- Opening Delimiter -

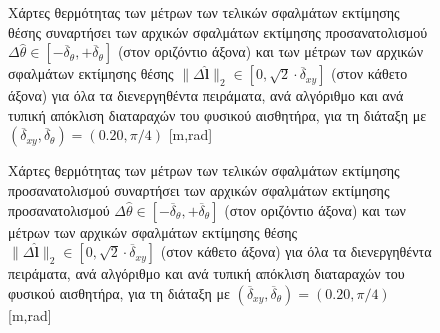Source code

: \begin{figure}\vspace{1cm}\hspace{0.5cm}
  
  \vspace{1cm}
  \caption{\small Χάρτες θερμότητας των μέτρων των τελικών σφαλμάτων εκτίμησης
           θέσης συναρτήσει των αρχικών σφαλμάτων εκτίμησης προσανατολισμού
           $\Delta\hat{\theta} \in
           [-\overline{\delta}_{\theta},+\overline{\delta}_{\theta}]$ (στον
           οριζόντιο άξονα) και των μέτρων των αρχικών σφαλμάτων εκτίμησης
           θέσης $\|\Delta \hat{\bm{l}}\|_2 \in [0, \sqrt{2}\cdot
           \overline{\delta}_{xy}]$ (στον κάθετο άξονα) για όλα τα
           διενεργηθέντα πειράματα, ανά αλγόριθμο και ανά τυπική απόκλιση
           διαταραχών του φυσικού αισθητήρα, για τη διάταξη με
           $(\overline{\delta}_{xy}, \overline{\delta}_{\theta}) = (0.20,
           \pi/4)$ [m,rad]}
  \label{fig:02_05_03:02:04}
\end{figure}


\begin{figure}\vspace{1cm}\hspace{0.5cm}
  
  \vspace{1cm}
  \caption{\small Χάρτες θερμότητας των μέτρων των τελικών σφαλμάτων εκτίμησης
           προσανατολισμού συναρτήσει των αρχικών σφαλμάτων εκτίμησης
           προσανατολισμού $\Delta\hat{\theta} \in
           [-\overline{\delta}_{\theta},+\overline{\delta}_{\theta}]$ (στον
           οριζόντιο άξονα) και των μέτρων των αρχικών σφαλμάτων εκτίμησης
           θέσης $\|\Delta \hat{\bm{l}}\|_2 \in [0, \sqrt{2}\cdot
           \overline{\delta}_{xy}]$ (στον κάθετο άξονα) για όλα τα
           διενεργηθέντα πειράματα, ανά αλγόριθμο και ανά τυπική απόκλιση
           διαταραχών του φυσικού αισθητήρα, για τη διάταξη με
           $(\overline{\delta}_{xy}, \overline{\delta}_{\theta}) = (0.20,
           \pi/4)$ [m,rad]}
  \label{fig:02_05_03:02:05}
\end{figure}


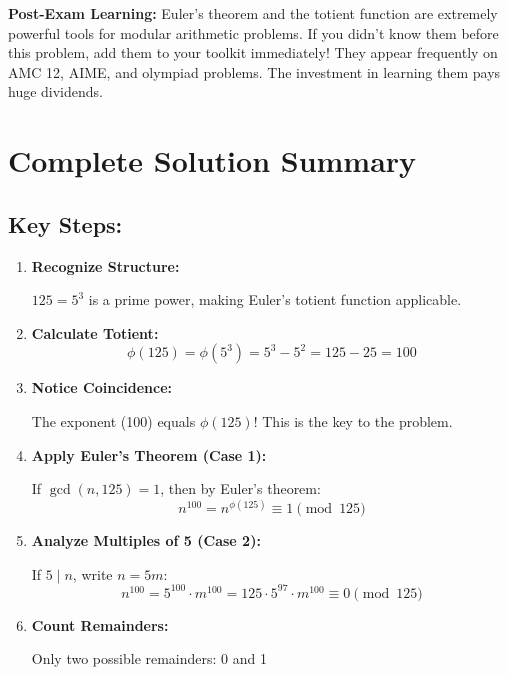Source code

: \documentclass[12pt]{article}
\begin{document}
\vspace{1em}

\begin{protipbox}
\textbf{Post-Exam Learning:} Euler's theorem and the totient function are extremely powerful tools for modular arithmetic problems. If you didn't know them before this problem, add them to your toolkit immediately! They appear frequently on AMC 12, AIME, and olympiad problems. The investment in learning them pays huge dividends.
\end{protipbox}

\newpage

\section*{Complete Solution Summary}

\subsection*{Key Steps:}

\begin{enumerate}
    \item \textbf{Recognize Structure:} 
    
    $125 = 5^3$ is a prime power, making Euler's totient function applicable.
    
    \item \textbf{Calculate Totient:}
    \[
    \phi(125) = \phi(5^3) = 5^3 - 5^2 = 125 - 25 = 100
    \]
    
    \item \textbf{Notice Coincidence:}
    
    The exponent (100) equals $\phi(125)$! This is the key to the problem.
    
    \item \textbf{Apply Euler's Theorem (Case 1):}
    
    If $\gcd(n, 125) = 1$, then by Euler's theorem:
    \[
    n^{100} = n^{\phi(125)} \equiv 1 \pmod{125}
    \]
    
    \item \textbf{Analyze Multiples of 5 (Case 2):}
    
    If $5 \mid n$, write $n = 5m$:
    \[
    n^{100} = 5^{100} \cdot m^{100} = 125 \cdot 5^{97} \cdot m^{100} \equiv 0 \pmod{125}
    \]
    
    \item \textbf{Count Remainders:}
    
    Only two possible remainders: 0 and 1
\end{enumerate}
\end{document}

- Closing Delimiter -

Produce a verbatim copy of all records, minus pictures.

§ **Task solution**:
Source code

: \begin{figure}\vspace{1cm}\hspace{0.5cm}
  
  \vspace{1cm}
  \caption{\small Χάρτες θερμότητας των μέτρων των τελικών σφαλμάτων εκτίμησης
           θέσης συναρτήσει των αρχικών σφαλμάτων εκτίμησης προσανατολισμού
           $\Delta\hat{\theta} \in
           [-\overline{\delta}_{\theta},+\overline{\delta}_{\theta}]$ (στον
           οριζόντιο άξονα) και των μέτρων των αρχικών σφαλμάτων εκτίμησης
           θέσης $\|\Delta \hat{\bm{l}}\|_2 \in [0, \sqrt{2}\cdot
           \overline{\delta}_{xy}]$ (στον κάθετο άξονα) για όλα τα
           διενεργηθέντα πειράματα, ανά αλγόριθμο και ανά τυπική απόκλιση
           διαταραχών του φυσικού αισθητήρα, για τη διάταξη με
           $(\overline{\delta}_{xy}, \overline{\delta}_{\theta}) = (0.20,
           \pi/4)$ [m,rad]}
  \label{fig:02_05_03:02:04}
\end{figure}


\begin{figure}\vspace{1cm}\hspace{0.5cm}
  
  \vspace{1cm}
  \caption{\small Χάρτες θερμότητας των μέτρων των τελικών σφαλμάτων εκτίμησης
           προσανατολισμού συναρτήσει των αρχικών σφαλμάτων εκτίμησης
           προσανατολισμού $\Delta\hat{\theta} \in
           [-\overline{\delta}_{\theta},+\overline{\delta}_{\theta}]$ (στον
           οριζόντιο άξονα) και των μέτρων των αρχικών σφαλμάτων εκτίμησης
           θέσης $\|\Delta \hat{\bm{l}}\|_2 \in [0, \sqrt{2}\cdot
           \overline{\delta}_{xy}]$ (στον κάθετο άξονα) για όλα τα
           διενεργηθέντα πειράματα, ανά αλγόριθμο και ανά τυπική απόκλιση
           διαταραχών του φυσικού αισθητήρα, για τη διάταξη με
           $(\overline{\delta}_{xy}, \overline{\delta}_{\theta}) = (0.20,
           \pi/4)$ [m,rad]}
  \label{fig:02_05_03:02:05}
\end{figure}


Source code

: \documentclass[12pt]{article}
\begin{document}
\vspace{1em}

\begin{protipbox}
\textbf{Post-Exam Learning:} Euler's theorem and the totient function are extremely powerful tools for modular arithmetic problems. If you didn't know them before this problem, add them to your toolkit immediately! They appear frequently on AMC 12, AIME, and olympiad problems. The investment in learning them pays huge dividends.
\end{protipbox}

\newpage

\section*{Complete Solution Summary}

\subsection*{Key Steps:}

\begin{enumerate}
    \item \textbf{Recognize Structure:} 
    
    $125 = 5^3$ is a prime power, making Euler's totient function applicable.
    
    \item \textbf{Calculate Totient:}
    \[
    \phi(125) = \phi(5^3) = 5^3 - 5^2 = 125 - 25 = 100
    \]
    
    \item \textbf{Notice Coincidence:}
    
    The exponent (100) equals $\phi(125)$! This is the key to the problem.
    
    \item \textbf{Apply Euler's Theorem (Case 1):}
    
    If $\gcd(n, 125) = 1$, then by Euler's theorem:
    \[
    n^{100} = n^{\phi(125)} \equiv 1 \pmod{125}
    \]
    
    \item \textbf{Analyze Multiples of 5 (Case 2):}
    
    If $5 \mid n$, write $n = 5m$:
    \[
    n^{100} = 5^{100} \cdot m^{100} = 125 \cdot 5^{97} \cdot m^{100} \equiv 0 \pmod{125}
    \]
    
    \item \textbf{Count Remainders:}
    
    Only two possible remainders: 0 and 1
\end{enumerate}
\end{document}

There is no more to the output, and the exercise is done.